Zebrafish Klf11b is Required to Maintain Cell Viability by Inhibiting p53-Mediated Apoptosis

Hee Jeong Kong; Jung Jin Lee; Ju-Won Kim; Julan Kim; Young-Ok Kim; Sang-Yeob Yeo

doi:10.12717/DR.2022.26.2.79

Zebrafish Klf11b is Required to Maintain Cell Viability by Inhibiting p53-Mediated Apoptosis

Dev Reprod. 2022 Jun;26(2):79-90. doi: 10.12717/DR.2022.26.2.79. Epub 2022 Jun 30.

Authors

Hee Jeong Kong¹, Jung Jin Lee², Ju-Won Kim¹, Julan Kim¹, Young-Ok Kim¹, Sang-Yeob Yeo²

Affiliations

¹ Biotechnology Research Division, National Institute of Fisheries Science, Busan 46083, Korea.
² Dept. of Chemical and Biological Engineering, Hanbat National University, Daejeon 34158, Korea.

Abstract

Krüppel-like factor 10 (KLF10) regulates various cellular functions, such as proliferation, differentiation and apoptosis, as well as the homeostasis of several types of tissue. In the present study, we attempted a loss-of-function analysis of zebrafish Klf11a and Klf11b, which constitute human KLF10 homologs. Embryos injected with klf11b-morpholino (MO) showed developmental retardation and cell death, whereas klf11a-MO-injected embryos showed normal development.
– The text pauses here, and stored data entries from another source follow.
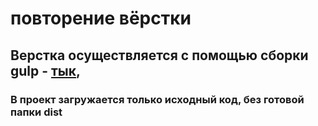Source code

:# повторение вёрстки
## Верстка осуществляется с помощью сборки gulp - [тык](https://github.com/ZaharBorisenko/Assembling-Gulp),
### В проект загружается только исходный код, без готовой папки dist
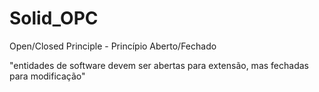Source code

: # Solid_OPC
Open/Closed Principle - Princípio Aberto/Fechado

"entidades de software devem ser abertas para extensão, mas fechadas para modificação"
In klf11b-MO-injected embryos, a dramatic increase in the amount of zebrafish p53 mRNA might be the cause of the increase in that of bax. The degree of apoptosis decreased in the klf11b-MO and p53-MO co-injected embryos. These findings imply that KLF10 is a negative regulator of p53-dependent transcription, suggesting that the KLF10/p53 complex may play an important role in apoptosis for maintenance of tissue homeostasis during embryonic development.

Keywords: Klf11b; Krüppel-like factor 10 (KLF10); Zebrafish; p53.